Work instruction:
Lines from the one containing "- **20 Concurrent" through the last line of the data below are to be returned exactly; leave out the rest.

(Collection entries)
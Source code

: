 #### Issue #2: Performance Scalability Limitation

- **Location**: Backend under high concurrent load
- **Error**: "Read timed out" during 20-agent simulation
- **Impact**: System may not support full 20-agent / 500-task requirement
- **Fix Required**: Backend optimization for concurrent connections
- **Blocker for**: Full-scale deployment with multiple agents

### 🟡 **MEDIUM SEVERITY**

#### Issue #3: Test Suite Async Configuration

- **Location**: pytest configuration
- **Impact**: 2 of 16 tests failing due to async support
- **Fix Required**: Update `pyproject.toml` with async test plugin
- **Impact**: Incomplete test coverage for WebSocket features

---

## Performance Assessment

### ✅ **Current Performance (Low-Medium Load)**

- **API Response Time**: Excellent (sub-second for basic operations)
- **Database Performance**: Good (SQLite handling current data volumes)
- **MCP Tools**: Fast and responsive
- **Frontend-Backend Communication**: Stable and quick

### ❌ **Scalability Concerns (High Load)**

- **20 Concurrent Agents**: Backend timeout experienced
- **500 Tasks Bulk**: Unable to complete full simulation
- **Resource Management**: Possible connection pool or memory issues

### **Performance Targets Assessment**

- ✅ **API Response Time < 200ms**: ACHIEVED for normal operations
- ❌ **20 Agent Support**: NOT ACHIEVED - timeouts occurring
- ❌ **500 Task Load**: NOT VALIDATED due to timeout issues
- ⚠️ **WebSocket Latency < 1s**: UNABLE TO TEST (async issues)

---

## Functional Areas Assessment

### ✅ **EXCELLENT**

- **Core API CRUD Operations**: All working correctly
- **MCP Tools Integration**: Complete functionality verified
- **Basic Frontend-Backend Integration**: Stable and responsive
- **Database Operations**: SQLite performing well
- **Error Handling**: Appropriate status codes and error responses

Exercise result:
- **20 Concurrent Agents**: Backend timeout experienced
- **500 Tasks Bulk**: Unable to complete full simulation
- **Resource Management**: Possible connection pool or memory issues

### **Performance Targets Assessment**

- ✅ **API Response Time < 200ms**: ACHIEVED for normal operations
- ❌ **20 Agent Support**: NOT ACHIEVED - timeouts occurring
- ❌ **500 Task Load**: NOT VALIDATED due to timeout issues
- ⚠️ **WebSocket Latency < 1s**: UNABLE TO TEST (async issues)

---

## Functional Areas Assessment

### ✅ **EXCELLENT**

- **Core API CRUD Operations**: All working correctly
- **MCP Tools Integration**: Complete functionality verified
- **Basic Frontend-Backend Integration**: Stable and responsive
- **Database Operations**: SQLite performing well
- **Error Handling**: Appropriate status codes and error responses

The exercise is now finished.